To further verify the ability of the TF-LSCFM on reducing SISA, an arrangement of introducing SISA at different levels was implemented by partially covering the image object with a single piece of cover glass ($170\mu \mathrm{m}$ in thickness). The experimental setup at different levels of SISA is shown in Fig. 3(a), where a single piece of cover glass was laterally and partially inserted into the space at the mid position between the objective $O_1$ and the dry-fluorescence microbeads sample. A lower SISA is anticipated than it is under the setup of placing a single piece of cover glass directly on top of the dry-fluorescence microbeads. In the experiment, the cover glass of $<170\mu \mathrm{m}$ in thickness was not commercially available either. Because SISA is NA dependent,¹⁴ the greater percentage of the covered area in full aperture of the objective by a cover glass, the more SISA is introduced in the confocal microscope. Qualitatively, different degrees of distorted wavefront, which are proportional to the percentage of the inserted area of the cover glass, are normalized by the area of full aperture of the objective at the same location that was set up. As a result, a series of measured NFAR of the TF-LSCFM and CLSCFM under different levels of SISA is shown in Figs. 3(b)–3(e). Improvements of axial responses under different percentages of the cover area are clearly seen at (b) 25%, (c) 50%, (d) 75%, and (e) 100% of the full aperture of objective. Because SISA not only decreases the intensity at focus but also broadens the width of the central peak in the axial responses, Figs. 3(b) to 3(e) clearly show the broadening of the FWHM in axial responses under different levels of SISA. Figure 4(a) shows the performance on the FWHM of the axial responses of the TF-LSCFM (red dots) and CLSCFM (green triangles). In addition, Fig. 4(b) shows the comparison of the FWHM between the TF-LSCFM (red dots) and the commercially available confocal microscope (Olympus FV1000, Japan) (blue crosses) with the identical microscope objective. Then, an improved fluorescence axial response was demonstrated in the TF-LSCFM under different degrees of SISA induced by a single piece of cover glass.

In this study, the TF-LSCFM is focused on the ballistic and snake LPPPs in the object plane where the intensity-modulated fluorescence signal is emitted through polarization gating and spatial coherence gating under optical heterodyne and intensity response. It belongs to the coherence imaging forming theory⁸ in the object plane. However, it becomes incoherence imaging¹¹ by the fluorescence signal detection in the image plane.

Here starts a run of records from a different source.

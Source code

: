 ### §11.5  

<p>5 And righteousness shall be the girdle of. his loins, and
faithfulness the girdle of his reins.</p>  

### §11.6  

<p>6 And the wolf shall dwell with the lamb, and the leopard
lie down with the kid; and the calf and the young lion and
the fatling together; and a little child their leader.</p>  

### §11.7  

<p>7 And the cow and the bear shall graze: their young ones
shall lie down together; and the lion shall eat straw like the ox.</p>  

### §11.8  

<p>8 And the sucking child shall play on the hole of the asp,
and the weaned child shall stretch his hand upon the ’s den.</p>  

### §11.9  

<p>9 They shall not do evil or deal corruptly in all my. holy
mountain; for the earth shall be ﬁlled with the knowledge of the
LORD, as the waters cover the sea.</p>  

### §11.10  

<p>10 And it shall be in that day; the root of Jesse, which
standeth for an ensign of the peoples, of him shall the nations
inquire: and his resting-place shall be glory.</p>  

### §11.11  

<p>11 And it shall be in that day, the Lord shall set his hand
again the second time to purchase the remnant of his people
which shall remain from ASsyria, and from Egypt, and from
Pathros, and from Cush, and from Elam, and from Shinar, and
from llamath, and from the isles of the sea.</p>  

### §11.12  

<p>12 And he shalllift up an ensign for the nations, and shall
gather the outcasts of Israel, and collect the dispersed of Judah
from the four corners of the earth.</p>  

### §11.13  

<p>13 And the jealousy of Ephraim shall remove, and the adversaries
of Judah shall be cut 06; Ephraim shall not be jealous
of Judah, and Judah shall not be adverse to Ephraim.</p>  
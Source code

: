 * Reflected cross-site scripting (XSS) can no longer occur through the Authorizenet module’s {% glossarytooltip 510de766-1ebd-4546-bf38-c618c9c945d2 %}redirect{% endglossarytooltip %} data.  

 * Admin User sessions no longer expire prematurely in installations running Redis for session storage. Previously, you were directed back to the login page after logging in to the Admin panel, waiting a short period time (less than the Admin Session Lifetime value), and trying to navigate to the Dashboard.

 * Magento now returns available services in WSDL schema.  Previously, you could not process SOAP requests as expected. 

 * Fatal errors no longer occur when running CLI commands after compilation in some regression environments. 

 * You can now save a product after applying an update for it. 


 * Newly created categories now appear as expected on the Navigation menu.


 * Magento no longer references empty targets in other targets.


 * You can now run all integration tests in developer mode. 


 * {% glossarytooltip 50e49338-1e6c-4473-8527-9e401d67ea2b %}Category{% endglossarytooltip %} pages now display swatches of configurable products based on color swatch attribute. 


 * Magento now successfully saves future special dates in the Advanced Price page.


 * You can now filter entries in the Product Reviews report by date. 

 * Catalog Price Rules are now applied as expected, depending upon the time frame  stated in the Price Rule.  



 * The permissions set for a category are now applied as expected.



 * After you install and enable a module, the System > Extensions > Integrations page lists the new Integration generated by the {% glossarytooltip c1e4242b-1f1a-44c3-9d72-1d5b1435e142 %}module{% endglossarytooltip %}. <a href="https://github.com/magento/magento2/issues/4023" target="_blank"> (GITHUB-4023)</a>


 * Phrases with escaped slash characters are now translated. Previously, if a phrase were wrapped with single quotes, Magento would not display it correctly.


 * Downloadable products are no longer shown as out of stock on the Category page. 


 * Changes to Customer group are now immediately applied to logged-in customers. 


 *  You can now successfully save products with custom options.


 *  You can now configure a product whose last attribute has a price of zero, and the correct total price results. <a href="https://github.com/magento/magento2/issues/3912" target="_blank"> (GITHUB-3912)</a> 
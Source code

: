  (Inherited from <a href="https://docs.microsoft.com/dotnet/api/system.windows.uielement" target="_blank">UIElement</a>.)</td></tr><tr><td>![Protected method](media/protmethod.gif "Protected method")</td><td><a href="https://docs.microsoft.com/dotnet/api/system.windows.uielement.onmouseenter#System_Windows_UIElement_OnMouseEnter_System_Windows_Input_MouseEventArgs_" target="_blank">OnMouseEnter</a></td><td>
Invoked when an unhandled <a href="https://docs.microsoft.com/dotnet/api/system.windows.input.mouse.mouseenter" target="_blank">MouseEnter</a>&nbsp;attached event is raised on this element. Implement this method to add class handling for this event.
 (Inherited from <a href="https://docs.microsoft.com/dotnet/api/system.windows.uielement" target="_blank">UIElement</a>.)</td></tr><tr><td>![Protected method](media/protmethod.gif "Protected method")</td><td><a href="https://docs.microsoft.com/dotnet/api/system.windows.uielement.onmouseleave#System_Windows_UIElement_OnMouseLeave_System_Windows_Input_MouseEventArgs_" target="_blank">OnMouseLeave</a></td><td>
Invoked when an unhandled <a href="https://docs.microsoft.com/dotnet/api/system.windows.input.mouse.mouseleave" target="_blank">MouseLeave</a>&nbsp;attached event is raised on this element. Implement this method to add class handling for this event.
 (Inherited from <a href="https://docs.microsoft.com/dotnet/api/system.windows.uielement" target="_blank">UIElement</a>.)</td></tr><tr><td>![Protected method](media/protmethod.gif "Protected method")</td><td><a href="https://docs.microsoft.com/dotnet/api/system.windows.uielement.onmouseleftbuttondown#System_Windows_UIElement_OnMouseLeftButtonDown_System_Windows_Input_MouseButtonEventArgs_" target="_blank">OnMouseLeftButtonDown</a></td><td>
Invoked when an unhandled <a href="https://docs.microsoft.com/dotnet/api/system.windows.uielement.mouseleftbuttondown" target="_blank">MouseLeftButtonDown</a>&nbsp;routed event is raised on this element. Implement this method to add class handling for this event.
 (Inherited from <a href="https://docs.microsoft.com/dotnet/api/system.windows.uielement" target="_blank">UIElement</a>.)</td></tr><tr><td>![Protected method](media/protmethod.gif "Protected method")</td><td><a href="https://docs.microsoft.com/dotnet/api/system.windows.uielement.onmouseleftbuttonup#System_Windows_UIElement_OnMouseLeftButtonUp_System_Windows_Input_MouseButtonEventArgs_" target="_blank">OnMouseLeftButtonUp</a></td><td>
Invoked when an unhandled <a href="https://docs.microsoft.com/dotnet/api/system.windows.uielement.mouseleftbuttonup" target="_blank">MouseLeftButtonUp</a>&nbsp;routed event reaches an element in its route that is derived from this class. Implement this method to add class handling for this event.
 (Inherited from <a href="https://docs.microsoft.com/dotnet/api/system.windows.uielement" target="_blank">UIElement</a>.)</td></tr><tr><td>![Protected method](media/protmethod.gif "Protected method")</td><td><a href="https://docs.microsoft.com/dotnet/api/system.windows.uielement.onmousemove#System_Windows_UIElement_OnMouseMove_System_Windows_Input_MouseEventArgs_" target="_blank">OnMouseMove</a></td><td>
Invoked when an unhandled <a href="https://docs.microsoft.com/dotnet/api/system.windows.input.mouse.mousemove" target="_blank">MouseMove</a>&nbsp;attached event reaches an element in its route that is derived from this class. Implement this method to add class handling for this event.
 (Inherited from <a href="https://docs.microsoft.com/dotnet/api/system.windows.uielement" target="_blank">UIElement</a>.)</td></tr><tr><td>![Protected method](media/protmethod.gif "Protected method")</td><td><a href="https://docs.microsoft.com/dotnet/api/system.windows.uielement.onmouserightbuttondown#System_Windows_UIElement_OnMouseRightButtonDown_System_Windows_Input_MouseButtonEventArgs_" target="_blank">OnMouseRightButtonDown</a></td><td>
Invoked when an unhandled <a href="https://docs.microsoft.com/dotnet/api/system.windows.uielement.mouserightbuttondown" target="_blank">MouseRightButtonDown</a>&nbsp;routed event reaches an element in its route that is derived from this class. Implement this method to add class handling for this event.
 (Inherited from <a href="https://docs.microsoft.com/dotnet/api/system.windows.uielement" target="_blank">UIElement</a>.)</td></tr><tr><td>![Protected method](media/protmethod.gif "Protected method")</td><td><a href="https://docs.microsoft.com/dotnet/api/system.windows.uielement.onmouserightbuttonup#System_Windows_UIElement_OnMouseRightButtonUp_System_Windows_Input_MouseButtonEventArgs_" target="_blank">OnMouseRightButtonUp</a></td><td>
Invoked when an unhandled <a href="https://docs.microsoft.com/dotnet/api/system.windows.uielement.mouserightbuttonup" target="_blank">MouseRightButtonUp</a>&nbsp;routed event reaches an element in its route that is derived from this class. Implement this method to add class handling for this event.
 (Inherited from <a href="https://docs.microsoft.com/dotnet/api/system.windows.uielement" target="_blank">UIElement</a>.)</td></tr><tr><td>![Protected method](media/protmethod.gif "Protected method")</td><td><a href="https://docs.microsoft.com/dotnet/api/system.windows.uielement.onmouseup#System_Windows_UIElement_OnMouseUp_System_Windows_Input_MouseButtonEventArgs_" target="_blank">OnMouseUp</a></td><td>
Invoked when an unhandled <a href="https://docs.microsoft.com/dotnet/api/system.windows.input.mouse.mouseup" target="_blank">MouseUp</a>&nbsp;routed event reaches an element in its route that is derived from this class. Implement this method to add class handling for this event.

Hence, the abilities of suppression of SISA and multiple scattering effect in the specimen are applicable in the TF-LSCFM. This results from the polarization and coherence gatings in terms of differential-phase detection via the heterodyne interference in optical intensity response. Moreover, pinhole aperture enables the rejection of LPPPs from neighbor object planes to result in the sectioning image. Finally, the electronic filtering gating selects the intensity-modulated fluorescence signal that further enhances the image contrast in the sectioning image. In addition, the weak scattering effect in the specimen introduces random phase both in $p_1$ and $p_2$ waves simultaneously and equally. Thus, the scattering effect can be suppressed effectively as well by means of the differential-phase detection in the TF-LSCFM. A clearer sectioning image of a “starfish” in Fig. 5(a) by the TF-LSCFM versus the blur image in Fig. 5(b) by the CLSCFM verifies the ability of TF-LSCFM, wherein the “starfish” was made by dry-fluorescence microbeads covered by a cover glass. Qualitatively, higher image contrast, less scattering effect, and improved axial response in the TF-LSCFM than that in the CLSCFM are demonstrated and discussed. These are featured by the common-path propagation of LPPPs and the heterodyne interference. According to the developed image forming theory of the TF-LSCFM, the improvement on lateral resolution in the sectioning image is anticipated as well due to the ability of reducing SISA in the TF-LSCFM. Moreover, a nonpolarized TF-LSCFM is applicable to the integration of a single frequency laser beam with a frequency shifter for the nonpolarized two-frequency laser beam in this setup.